TASK OBJECTIVE:
All lines in the listing below that hold the string "body" are to be tallied, with only the total reported.

SUPPLIED INFORMATION:
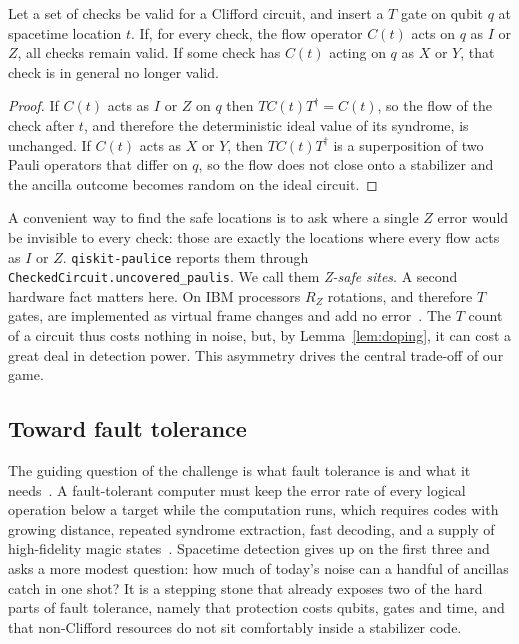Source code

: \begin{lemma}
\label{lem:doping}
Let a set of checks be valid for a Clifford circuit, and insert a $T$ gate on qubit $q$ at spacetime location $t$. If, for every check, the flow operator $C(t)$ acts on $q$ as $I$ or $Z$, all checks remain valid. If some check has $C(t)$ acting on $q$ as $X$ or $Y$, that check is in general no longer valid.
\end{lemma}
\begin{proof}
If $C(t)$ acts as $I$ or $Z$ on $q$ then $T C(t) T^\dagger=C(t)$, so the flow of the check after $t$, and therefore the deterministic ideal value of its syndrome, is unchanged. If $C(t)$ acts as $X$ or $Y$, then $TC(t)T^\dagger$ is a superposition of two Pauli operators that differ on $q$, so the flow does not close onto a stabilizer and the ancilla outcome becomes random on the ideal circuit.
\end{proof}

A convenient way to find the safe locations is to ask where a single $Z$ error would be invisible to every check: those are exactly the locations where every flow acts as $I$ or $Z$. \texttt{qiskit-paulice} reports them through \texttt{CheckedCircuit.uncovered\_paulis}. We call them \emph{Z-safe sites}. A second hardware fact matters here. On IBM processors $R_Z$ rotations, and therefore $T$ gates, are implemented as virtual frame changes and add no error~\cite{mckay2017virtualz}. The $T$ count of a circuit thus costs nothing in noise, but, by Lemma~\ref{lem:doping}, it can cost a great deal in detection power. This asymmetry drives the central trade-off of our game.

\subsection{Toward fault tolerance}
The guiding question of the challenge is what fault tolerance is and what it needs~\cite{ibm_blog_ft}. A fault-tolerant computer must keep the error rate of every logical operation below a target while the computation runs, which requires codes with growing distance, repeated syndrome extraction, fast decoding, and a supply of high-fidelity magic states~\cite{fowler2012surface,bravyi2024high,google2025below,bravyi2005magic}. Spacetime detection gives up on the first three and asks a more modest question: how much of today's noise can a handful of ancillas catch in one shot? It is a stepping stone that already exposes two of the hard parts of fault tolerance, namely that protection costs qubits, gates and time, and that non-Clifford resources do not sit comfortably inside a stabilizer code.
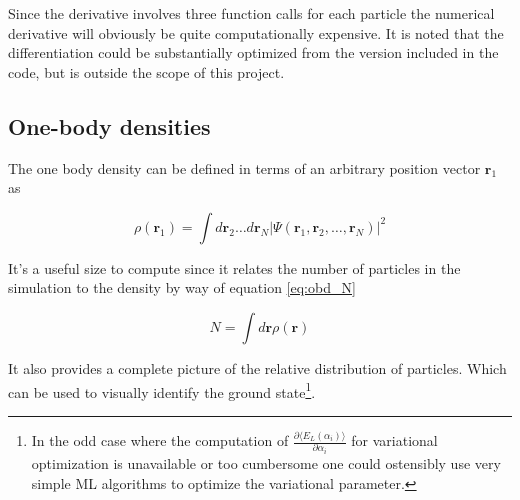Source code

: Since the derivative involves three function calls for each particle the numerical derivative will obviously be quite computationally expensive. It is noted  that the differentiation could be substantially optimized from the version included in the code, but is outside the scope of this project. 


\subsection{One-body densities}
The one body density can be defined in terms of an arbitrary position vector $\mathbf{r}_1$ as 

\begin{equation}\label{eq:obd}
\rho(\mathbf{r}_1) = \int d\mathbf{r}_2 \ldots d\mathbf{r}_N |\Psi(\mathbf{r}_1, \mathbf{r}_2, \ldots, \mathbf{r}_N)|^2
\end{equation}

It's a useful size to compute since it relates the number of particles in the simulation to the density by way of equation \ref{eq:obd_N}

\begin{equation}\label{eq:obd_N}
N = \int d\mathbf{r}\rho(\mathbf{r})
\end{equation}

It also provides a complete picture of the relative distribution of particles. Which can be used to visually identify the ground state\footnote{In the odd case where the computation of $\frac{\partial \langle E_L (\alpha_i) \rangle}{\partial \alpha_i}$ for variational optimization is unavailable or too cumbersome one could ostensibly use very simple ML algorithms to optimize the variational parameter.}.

ANSWER TO THIS PROBLEM:
2